TASK GOAL: For the word "table", search the records and show each line in which it occurs.

+--

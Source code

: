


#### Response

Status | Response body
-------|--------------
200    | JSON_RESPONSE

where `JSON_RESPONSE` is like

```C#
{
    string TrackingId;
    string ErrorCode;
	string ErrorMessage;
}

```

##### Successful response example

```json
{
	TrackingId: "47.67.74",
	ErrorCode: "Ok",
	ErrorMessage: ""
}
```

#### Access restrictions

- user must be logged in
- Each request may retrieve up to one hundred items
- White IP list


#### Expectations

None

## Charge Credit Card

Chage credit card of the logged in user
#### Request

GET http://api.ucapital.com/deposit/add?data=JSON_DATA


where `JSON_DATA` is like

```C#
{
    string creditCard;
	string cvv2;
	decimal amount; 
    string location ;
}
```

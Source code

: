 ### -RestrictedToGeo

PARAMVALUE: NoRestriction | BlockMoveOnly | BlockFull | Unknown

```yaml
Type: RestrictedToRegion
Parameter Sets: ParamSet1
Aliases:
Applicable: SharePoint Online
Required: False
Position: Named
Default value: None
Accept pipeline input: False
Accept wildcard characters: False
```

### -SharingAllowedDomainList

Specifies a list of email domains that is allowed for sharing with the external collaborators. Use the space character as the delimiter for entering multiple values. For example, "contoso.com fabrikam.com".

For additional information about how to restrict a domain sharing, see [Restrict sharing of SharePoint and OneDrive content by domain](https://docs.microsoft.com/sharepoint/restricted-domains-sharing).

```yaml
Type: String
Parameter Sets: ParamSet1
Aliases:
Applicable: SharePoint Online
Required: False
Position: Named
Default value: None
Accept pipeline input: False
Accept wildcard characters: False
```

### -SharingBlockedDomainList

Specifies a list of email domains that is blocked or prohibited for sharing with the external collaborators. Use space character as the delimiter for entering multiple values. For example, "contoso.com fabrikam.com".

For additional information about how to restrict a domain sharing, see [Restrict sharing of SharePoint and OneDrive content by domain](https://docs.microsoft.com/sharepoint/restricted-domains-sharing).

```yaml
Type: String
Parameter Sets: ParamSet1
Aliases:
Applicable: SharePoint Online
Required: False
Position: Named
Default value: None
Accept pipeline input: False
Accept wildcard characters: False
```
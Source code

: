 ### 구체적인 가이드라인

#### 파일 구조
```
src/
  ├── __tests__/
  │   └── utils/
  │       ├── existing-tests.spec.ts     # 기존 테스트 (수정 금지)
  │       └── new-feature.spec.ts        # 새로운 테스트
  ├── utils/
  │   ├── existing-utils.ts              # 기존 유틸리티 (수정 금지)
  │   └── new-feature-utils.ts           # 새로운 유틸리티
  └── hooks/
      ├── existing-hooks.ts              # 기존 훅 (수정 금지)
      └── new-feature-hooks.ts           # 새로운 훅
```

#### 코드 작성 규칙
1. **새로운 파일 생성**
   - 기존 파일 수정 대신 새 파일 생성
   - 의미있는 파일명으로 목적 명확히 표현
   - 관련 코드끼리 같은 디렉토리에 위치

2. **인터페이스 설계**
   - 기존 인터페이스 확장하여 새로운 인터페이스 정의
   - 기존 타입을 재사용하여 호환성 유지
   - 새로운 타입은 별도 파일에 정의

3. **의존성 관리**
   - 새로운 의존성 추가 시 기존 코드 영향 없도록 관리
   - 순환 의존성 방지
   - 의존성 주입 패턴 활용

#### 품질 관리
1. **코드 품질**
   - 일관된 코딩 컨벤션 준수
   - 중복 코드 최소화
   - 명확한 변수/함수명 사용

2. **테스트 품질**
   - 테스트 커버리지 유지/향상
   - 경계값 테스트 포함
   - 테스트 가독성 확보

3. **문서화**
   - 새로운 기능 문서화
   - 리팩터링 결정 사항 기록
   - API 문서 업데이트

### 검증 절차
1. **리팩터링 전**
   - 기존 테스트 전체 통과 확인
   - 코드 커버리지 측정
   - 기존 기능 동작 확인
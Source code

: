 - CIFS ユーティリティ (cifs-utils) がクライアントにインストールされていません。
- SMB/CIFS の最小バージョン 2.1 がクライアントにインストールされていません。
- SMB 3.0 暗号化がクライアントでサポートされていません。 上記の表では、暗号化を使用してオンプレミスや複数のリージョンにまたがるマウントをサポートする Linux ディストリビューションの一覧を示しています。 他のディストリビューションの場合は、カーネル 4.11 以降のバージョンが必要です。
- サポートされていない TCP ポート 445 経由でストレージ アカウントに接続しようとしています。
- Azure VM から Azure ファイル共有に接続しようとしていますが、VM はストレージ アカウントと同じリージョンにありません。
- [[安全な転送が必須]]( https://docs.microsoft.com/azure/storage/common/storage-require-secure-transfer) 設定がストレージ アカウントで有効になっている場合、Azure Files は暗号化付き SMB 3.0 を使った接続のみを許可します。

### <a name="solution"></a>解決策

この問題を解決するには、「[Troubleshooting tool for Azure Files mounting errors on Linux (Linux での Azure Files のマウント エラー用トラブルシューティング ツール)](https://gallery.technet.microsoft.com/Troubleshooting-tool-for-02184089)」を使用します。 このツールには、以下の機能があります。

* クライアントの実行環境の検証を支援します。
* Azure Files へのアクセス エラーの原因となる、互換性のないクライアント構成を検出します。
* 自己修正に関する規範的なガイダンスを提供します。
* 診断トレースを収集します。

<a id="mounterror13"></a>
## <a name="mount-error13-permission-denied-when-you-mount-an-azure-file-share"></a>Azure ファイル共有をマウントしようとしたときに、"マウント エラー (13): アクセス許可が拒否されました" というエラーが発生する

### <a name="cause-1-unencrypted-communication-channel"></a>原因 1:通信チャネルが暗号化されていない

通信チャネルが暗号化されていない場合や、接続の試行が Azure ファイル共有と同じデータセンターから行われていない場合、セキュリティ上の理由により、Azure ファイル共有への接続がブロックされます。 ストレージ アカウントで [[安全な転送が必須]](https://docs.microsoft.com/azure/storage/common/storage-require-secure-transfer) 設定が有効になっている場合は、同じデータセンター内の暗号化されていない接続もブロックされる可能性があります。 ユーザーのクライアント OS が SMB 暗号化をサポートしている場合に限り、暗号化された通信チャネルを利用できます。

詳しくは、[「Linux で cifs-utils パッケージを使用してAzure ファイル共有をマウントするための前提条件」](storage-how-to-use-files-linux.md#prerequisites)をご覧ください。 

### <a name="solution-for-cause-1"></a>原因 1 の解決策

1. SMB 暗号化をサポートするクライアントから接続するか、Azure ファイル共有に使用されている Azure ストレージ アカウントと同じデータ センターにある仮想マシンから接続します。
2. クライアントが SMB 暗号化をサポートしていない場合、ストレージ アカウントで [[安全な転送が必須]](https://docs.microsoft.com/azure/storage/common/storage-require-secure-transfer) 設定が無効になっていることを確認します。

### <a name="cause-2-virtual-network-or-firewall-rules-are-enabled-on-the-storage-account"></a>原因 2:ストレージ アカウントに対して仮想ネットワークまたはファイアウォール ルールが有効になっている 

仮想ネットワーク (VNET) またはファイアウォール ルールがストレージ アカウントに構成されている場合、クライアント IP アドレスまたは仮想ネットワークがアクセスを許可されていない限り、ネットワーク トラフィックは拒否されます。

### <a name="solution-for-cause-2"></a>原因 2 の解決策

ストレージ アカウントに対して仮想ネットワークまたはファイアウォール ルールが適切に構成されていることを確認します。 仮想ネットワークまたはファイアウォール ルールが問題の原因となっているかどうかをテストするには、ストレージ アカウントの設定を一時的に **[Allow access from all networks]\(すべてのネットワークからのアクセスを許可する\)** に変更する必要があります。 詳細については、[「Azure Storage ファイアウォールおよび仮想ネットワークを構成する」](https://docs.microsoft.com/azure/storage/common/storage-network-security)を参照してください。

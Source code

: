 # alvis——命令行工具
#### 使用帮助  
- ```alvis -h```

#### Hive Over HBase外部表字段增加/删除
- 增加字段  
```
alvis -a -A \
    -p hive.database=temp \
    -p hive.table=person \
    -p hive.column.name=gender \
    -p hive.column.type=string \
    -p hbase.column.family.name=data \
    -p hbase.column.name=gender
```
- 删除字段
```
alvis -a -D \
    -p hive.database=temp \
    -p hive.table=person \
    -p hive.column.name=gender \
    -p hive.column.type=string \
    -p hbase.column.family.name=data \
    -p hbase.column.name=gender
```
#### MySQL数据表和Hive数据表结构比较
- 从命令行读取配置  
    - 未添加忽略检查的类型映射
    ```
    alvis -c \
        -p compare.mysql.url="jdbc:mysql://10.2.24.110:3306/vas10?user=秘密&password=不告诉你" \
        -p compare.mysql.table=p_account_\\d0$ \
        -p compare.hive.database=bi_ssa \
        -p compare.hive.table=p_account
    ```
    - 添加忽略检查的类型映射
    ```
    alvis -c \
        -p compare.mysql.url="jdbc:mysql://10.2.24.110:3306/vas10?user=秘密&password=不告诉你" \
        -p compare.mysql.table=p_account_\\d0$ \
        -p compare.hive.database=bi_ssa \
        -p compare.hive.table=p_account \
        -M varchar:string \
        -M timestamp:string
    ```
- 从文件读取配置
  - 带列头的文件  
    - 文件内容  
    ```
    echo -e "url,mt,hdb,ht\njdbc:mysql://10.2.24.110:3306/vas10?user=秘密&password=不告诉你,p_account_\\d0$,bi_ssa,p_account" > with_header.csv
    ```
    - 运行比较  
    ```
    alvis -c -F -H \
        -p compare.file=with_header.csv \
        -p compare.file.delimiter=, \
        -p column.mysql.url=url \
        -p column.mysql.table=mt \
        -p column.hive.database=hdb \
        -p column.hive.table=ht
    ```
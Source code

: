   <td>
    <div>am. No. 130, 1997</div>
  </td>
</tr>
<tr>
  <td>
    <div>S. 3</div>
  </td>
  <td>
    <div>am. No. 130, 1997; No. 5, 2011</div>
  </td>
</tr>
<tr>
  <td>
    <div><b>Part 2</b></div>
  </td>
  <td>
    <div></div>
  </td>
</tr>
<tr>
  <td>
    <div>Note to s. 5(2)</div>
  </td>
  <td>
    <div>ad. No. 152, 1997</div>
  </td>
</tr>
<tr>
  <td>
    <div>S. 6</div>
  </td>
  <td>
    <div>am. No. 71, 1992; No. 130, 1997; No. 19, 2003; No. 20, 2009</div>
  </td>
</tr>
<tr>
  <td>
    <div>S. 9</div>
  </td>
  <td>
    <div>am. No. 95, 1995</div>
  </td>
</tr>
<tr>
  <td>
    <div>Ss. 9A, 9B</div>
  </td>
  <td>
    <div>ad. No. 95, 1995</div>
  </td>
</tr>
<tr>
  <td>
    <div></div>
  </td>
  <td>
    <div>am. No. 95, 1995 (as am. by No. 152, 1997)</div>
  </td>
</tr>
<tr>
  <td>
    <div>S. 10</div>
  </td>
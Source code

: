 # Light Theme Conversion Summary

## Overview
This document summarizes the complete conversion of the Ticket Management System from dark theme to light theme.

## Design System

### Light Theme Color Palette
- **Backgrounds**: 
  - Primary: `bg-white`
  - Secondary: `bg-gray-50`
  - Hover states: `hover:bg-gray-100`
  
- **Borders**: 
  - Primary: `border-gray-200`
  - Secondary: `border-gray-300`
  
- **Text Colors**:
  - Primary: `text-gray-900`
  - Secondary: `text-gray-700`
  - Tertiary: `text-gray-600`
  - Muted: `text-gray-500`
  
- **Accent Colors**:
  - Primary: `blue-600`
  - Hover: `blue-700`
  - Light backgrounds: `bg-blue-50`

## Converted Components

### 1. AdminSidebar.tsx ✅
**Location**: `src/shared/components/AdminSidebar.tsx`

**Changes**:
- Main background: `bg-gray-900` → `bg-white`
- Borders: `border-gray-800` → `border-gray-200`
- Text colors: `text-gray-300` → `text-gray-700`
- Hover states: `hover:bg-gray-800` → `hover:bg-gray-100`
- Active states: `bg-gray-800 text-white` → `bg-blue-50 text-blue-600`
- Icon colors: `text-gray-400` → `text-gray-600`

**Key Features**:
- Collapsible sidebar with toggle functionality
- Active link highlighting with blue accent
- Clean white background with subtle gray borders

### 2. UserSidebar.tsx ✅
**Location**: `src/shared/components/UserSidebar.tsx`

+--

EXERCISE RESPONSE:
    -p hive.table=person \
    -p hive.table=person \
        -p compare.mysql.table=p_account_\\d0$ \
        -p compare.hive.table=p_account
        -p compare.mysql.table=p_account_\\d0$ \
        -p compare.hive.table=p_account \
        -p column.mysql.table=mt \
        -p column.hive.table=ht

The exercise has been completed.